WORK REQUIRED: Could you print the entries below exactly, starting at the line that contains "１．上慢（じょうまん）：（仏" and stopping after the last one?

━━━ GIVEN RECORDS ━━━

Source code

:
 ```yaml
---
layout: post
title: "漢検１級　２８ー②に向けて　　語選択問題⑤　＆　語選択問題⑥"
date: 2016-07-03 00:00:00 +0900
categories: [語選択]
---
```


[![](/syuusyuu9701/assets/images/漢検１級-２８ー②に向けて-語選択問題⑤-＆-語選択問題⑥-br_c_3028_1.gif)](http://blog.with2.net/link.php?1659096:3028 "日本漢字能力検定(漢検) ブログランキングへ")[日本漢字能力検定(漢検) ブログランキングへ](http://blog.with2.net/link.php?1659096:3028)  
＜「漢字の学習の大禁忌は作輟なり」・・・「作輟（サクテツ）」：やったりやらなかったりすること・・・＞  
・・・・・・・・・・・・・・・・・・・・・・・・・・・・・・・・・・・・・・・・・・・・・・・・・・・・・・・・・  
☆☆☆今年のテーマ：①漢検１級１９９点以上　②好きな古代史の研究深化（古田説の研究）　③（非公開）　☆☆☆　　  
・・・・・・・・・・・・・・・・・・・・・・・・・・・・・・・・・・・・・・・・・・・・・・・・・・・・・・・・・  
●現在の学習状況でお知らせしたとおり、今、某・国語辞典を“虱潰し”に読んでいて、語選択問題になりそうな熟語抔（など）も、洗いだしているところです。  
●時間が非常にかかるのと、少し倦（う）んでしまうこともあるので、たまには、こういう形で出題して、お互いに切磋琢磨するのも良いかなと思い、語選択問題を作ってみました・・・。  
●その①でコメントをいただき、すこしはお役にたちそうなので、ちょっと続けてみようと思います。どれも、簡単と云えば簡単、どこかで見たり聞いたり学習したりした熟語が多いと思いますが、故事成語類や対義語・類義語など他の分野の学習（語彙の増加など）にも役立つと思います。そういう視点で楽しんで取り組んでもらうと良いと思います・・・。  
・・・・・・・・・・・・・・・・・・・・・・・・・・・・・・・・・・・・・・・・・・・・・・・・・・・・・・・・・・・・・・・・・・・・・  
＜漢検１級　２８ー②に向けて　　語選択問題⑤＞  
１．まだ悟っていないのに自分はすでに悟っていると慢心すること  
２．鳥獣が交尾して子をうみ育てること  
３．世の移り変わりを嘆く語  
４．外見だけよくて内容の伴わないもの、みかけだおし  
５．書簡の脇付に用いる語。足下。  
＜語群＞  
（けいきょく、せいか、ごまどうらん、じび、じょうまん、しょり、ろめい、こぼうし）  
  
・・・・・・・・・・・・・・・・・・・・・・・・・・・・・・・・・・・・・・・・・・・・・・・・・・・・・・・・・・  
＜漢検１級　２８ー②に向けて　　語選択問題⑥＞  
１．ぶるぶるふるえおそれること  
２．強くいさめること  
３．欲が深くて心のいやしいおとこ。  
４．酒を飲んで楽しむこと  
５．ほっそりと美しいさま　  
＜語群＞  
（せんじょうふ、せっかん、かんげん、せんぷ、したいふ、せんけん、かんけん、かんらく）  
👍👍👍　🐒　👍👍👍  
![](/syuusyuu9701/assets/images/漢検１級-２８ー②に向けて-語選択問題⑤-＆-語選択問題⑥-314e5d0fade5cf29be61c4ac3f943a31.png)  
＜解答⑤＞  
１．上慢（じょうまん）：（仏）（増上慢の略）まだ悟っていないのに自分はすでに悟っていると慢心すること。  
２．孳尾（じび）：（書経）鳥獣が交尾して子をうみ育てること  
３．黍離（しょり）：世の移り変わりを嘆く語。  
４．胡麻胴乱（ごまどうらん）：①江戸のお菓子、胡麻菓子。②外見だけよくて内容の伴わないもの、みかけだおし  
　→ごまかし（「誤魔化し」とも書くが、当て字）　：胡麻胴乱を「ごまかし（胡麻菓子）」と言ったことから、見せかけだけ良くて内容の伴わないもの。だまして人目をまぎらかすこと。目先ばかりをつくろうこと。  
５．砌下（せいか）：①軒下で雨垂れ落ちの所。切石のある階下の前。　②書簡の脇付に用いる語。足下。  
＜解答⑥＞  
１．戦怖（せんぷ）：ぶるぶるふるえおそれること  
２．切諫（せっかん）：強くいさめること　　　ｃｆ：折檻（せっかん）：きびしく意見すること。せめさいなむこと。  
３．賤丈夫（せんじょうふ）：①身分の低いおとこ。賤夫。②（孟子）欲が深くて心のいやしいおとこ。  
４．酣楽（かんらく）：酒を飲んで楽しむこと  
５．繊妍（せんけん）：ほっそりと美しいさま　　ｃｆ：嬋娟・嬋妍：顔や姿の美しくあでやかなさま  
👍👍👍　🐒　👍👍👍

━━━

YOUR SOLUTION:
１．上慢（じょうまん）：（仏）（増上慢の略）まだ悟っていないのに自分はすでに悟っていると慢心すること。  
２．孳尾（じび）：（書経）鳥獣が交尾して子をうみ育てること  
３．黍離（しょり）：世の移り変わりを嘆く語。  
４．胡麻胴乱（ごまどうらん）：①江戸のお菓子、胡麻菓子。②外見だけよくて内容の伴わないもの、みかけだおし  
　→ごまかし（「誤魔化し」とも書くが、当て字）　：胡麻胴乱を「ごまかし（胡麻菓子）」と言ったことから、見せかけだけ良くて内容の伴わないもの。だまして人目をまぎらかすこと。目先ばかりをつくろうこと。  
５．砌下（せいか）：①軒下で雨垂れ落ちの所。切石のある階下の前。　②書簡の脇付に用いる語。足下。  
＜解答⑥＞  
１．戦怖（せんぷ）：ぶるぶるふるえおそれること  
２．切諫（せっかん）：強くいさめること　　　ｃｆ：折檻（せっかん）：きびしく意見すること。せめさいなむこと。  
３．賤丈夫（せんじょうふ）：①身分の低いおとこ。賤夫。②（孟子）欲が深くて心のいやしいおとこ。  
４．酣楽（かんらく）：酒を飲んで楽しむこと  
５．繊妍（せんけん）：ほっそりと美しいさま　　ｃｆ：嬋娟・嬋妍：顔や姿の美しくあでやかなさま  
👍👍👍　🐒　👍👍👍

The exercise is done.